┌─ Record extracts
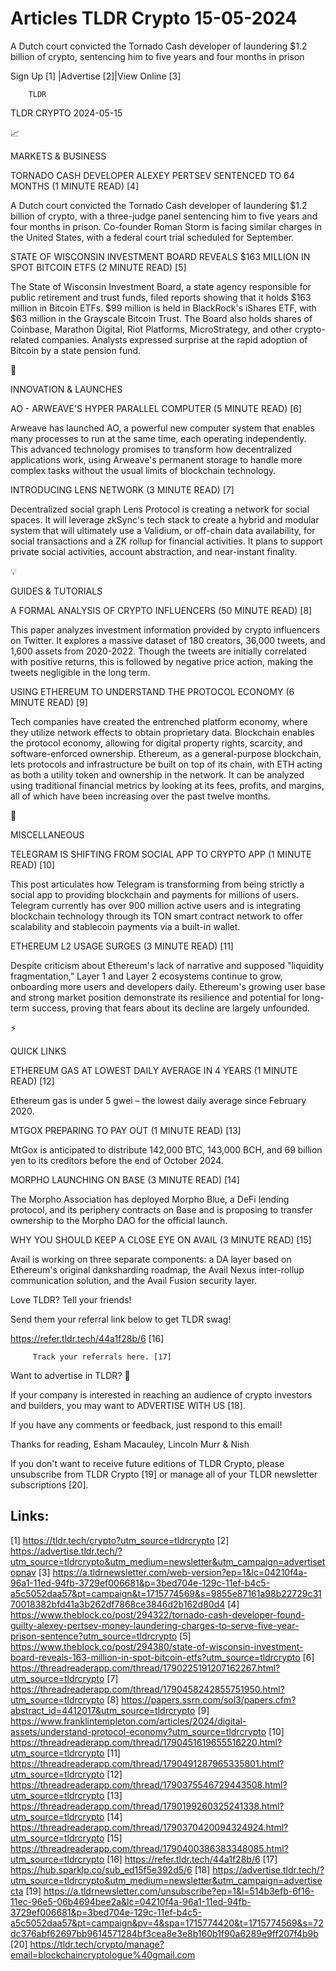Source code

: # Articles TLDR Crypto 15-05-2024

A Dutch court convicted the Tornado Cash developer of laundering $1.2
billion of crypto, sentencing him to five years and four months in
prison  

 Sign Up [1] |Advertise [2]|View Online [3] 

		TLDR 

TLDR CRYPTO 2024-05-15

📈 

MARKETS & BUSINESS

 TORNADO CASH DEVELOPER ALEXEY PERTSEV SENTENCED TO 64 MONTHS (1
MINUTE READ) [4] 

 A Dutch court convicted the Tornado Cash developer of laundering $1.2
billion of crypto, with a three-judge panel sentencing him to five
years and four months in prison. Co-founder Roman Storm is facing
similar charges in the United States, with a federal court trial
scheduled for September. 

 STATE OF WISCONSIN INVESTMENT BOARD REVEALS $163 MILLION IN SPOT
BITCOIN ETFS (2 MINUTE READ) [5] 

 The State of Wisconsin Investment Board, a state agency responsible
for public retirement and trust funds, filed reports showing that it
holds $163 million in Bitcoin ETFs. $99 million is held in BlackRock's
iShares ETF, with $63 million in the Grayscale Bitcoin Trust. The
Board also holds shares of Coinbase, Marathon Digital, Riot Platforms,
MicroStrategy, and other crypto-related companies. Analysts expressed
surprise at the rapid adoption of Bitcoin by a state pension fund. 

🚀 

INNOVATION & LAUNCHES

 AO - ARWEAVE'S HYPER PARALLEL COMPUTER (5 MINUTE READ) [6] 

 Arweave has launched AO, a powerful new computer system that enables
many processes to run at the same time, each operating independently.
This advanced technology promises to transform how decentralized
applications work, using Arweave's permanent storage to handle more
complex tasks without the usual limits of blockchain technology. 

 INTRODUCING LENS NETWORK (3 MINUTE READ) [7] 

 Decentralized social graph Lens Protocol is creating a network for
social spaces. It will leverage zkSync's tech stack to create a hybrid
and modular system that will ultimately use a Validium, or off-chain
data availability, for social transactions and a ZK rollup for
financial activities. It plans to support private social activities,
account abstraction, and near-instant finality. 

💡 

GUIDES & TUTORIALS

 A FORMAL ANALYSIS OF CRYPTO INFLUENCERS (50 MINUTE READ) [8] 

 This paper analyzes investment information provided by crypto
influencers on Twitter. It explores a massive dataset of 180 creators,
36,000 tweets, and 1,600 assets from 2020-2022. Though the tweets are
initially correlated with positive returns, this is followed by
negative price action, making the tweets negligible in the long term. 

 USING ETHEREUM TO UNDERSTAND THE PROTOCOL ECONOMY (6 MINUTE READ) [9]


 Tech companies have created the entrenched platform economy, where
they utilize network effects to obtain proprietary data. Blockchain
enables the protocol economy, allowing for digital property rights,
scarcity, and software-enforced ownership. Ethereum, as a
general-purpose blockchain, lets protocols and infrastructure be built
on top of its chain, with ETH acting as both a utility token and
ownership in the network. It can be analyzed using traditional
financial metrics by looking at its fees, profits, and margins, all of
which have been increasing over the past twelve months. 

🦄 

MISCELLANEOUS

 TELEGRAM IS SHIFTING FROM SOCIAL APP TO CRYPTO APP (1 MINUTE READ)
[10] 

 This post articulates how Telegram is transforming from being
strictly a social app to providing blockchain and payments for
millions of users. Telegram currently has over 900 million active
users and is integrating blockchain technology through its TON smart
contract network to offer scalability and stablecoin payments via a
built-in wallet. 

 ETHEREUM L2 USAGE SURGES (3 MINUTE READ) [11] 

 Despite criticism about Ethereum's lack of narrative and supposed
"liquidity fragmentation," Layer 1 and Layer 2 ecosystems continue to
grow, onboarding more users and developers daily. Ethereum's growing
user base and strong market position demonstrate its resilience and
potential for long-term success, proving that fears about its decline
are largely unfounded. 

⚡ 

QUICK LINKS

 ETHEREUM GAS AT LOWEST DAILY AVERAGE IN 4 YEARS (1 MINUTE READ) [12] 

 Ethereum gas is under 5 gwei – the lowest daily average since
February 2020. 

 MTGOX PREPARING TO PAY OUT (1 MINUTE READ) [13] 

 MtGox is anticipated to distribute 142,000 BTC, 143,000 BCH, and 69
billion yen to its creditors before the end of October 2024. 

 MORPHO LAUNCHING ON BASE (3 MINUTE READ) [14] 

 The Morpho Association has deployed Morpho Blue, a DeFi lending
protocol, and its periphery contracts on Base and is proposing to
transfer ownership to the Morpho DAO for the official launch. 

 WHY YOU SHOULD KEEP A CLOSE EYE ON AVAIL (3 MINUTE READ) [15] 

 Avail is working on three separate components: a DA layer based on
Ethereum's original danksharding roadmap, the Avail Nexus inter-rollup
communication solution, and the Avail Fusion security layer. 

Love TLDR? Tell your friends!

 Send them your referral link below to get TLDR swag! 

 https://refer.tldr.tech/44a1f28b/6 [16] 

		 Track your referrals here. [17] 

Want to advertise in TLDR? 📰

 If your company is interested in reaching an audience of crypto
investors and builders, you may want to ADVERTISE WITH US [18]. 

 If you have any comments or feedback, just respond to this email! 

Thanks for reading, 
Esham Macauley, Lincoln Murr & Nish 

If you don't want to receive future editions of TLDR Crypto, please
unsubscribe from TLDR Crypto [19] or manage all of your TLDR
newsletter subscriptions [20]. 

 

Links:
------
[1] https://tldr.tech/crypto?utm_source=tldrcrypto
[2] https://advertise.tldr.tech/?utm_source=tldrcrypto&utm_medium=newsletter&utm_campaign=advertisetopnav
[3] https://a.tldrnewsletter.com/web-version?ep=1&lc=04210f4a-96a1-11ed-94fb-3729ef006681&p=3bed704e-129c-11ef-b4c5-a5c5052daa57&pt=campaign&t=1715774569&s=9855e87161a98b22729c3170018382bfd41a3b262df7868ce3846d2b162d80d4
[4] https://www.theblock.co/post/294322/tornado-cash-developer-found-guilty-alexey-pertsev-money-laundering-charges-to-serve-five-year-prison-sentence?utm_source=tldrcrypto
[5] https://www.theblock.co/post/294380/state-of-wisconsin-investment-board-reveals-163-million-in-spot-bitcoin-etfs?utm_source=tldrcrypto
[6] https://threadreaderapp.com/thread/1790225191207162267.html?utm_source=tldrcrypto
[7] https://threadreaderapp.com/thread/1790458242855751950.html?utm_source=tldrcrypto
[8] https://papers.ssrn.com/sol3/papers.cfm?abstract_id=4412017&utm_source=tldrcrypto
[9] https://www.franklintempleton.com/articles/2024/digital-assets/understand-protocol-economy?utm_source=tldrcrypto
[10] https://threadreaderapp.com/thread/1790451619655516220.html?utm_source=tldrcrypto
[11] https://threadreaderapp.com/thread/1790491287965335801.html?utm_source=tldrcrypto
[12] https://threadreaderapp.com/thread/1790375546729443508.html?utm_source=tldrcrypto
[13] https://threadreaderapp.com/thread/1790199260325241338.html?utm_source=tldrcrypto
[14] https://threadreaderapp.com/thread/1790370420094324924.html?utm_source=tldrcrypto
[15] https://threadreaderapp.com/thread/1790400386383348085.html?utm_source=tldrcrypto
[16] https://refer.tldr.tech/44a1f28b/6
[17] https://hub.sparklp.co/sub_ed15f5e392d5/6
[18] https://advertise.tldr.tech/?utm_source=tldrcrypto&utm_medium=newsletter&utm_campaign=advertisecta
[19] https://a.tldrnewsletter.com/unsubscribe?ep=1&l=514b3efb-6f16-11ec-96e5-06b4694bee2a&lc=04210f4a-96a1-11ed-94fb-3729ef006681&p=3bed704e-129c-11ef-b4c5-a5c5052daa57&pt=campaign&pv=4&spa=1715774420&t=1715774569&s=72dc376abf62697bb9614571284bf3cea8e3e8b160b1f90a6289e9ff207f4b9b
[20] https://tldr.tech/crypto/manage?email=blockchaincryptologue%40gmail.com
└─
[Task details]: From the listing above, output exactly the run of lines that starts with the line containing "account abstraction, and" and ends with the line containing "millions of users.".

[Response for this exercise]:
account abstraction, and near-instant finality. 

💡 

GUIDES & TUTORIALS

 A FORMAL ANALYSIS OF CRYPTO INFLUENCERS (50 MINUTE READ) [8] 

 This paper analyzes investment information provided by crypto
influencers on Twitter. It explores a massive dataset of 180 creators,
36,000 tweets, and 1,600 assets from 2020-2022. Though the tweets are
initially correlated with positive returns, this is followed by
negative price action, making the tweets negligible in the long term. 

 USING ETHEREUM TO UNDERSTAND THE PROTOCOL ECONOMY (6 MINUTE READ) [9]


 Tech companies have created the entrenched platform economy, where
they utilize network effects to obtain proprietary data. Blockchain
enables the protocol economy, allowing for digital property rights,
scarcity, and software-enforced ownership. Ethereum, as a
general-purpose blockchain, lets protocols and infrastructure be built
on top of its chain, with ETH acting as both a utility token and
ownership in the network. It can be analyzed using traditional
financial metrics by looking at its fees, profits, and margins, all of
which have been increasing over the past twelve months. 

🦄 

MISCELLANEOUS

 TELEGRAM IS SHIFTING FROM SOCIAL APP TO CRYPTO APP (1 MINUTE READ)
[10] 

 This post articulates how Telegram is transforming from being
strictly a social app to providing blockchain and payments for
millions of users. Telegram currently has over 900 million active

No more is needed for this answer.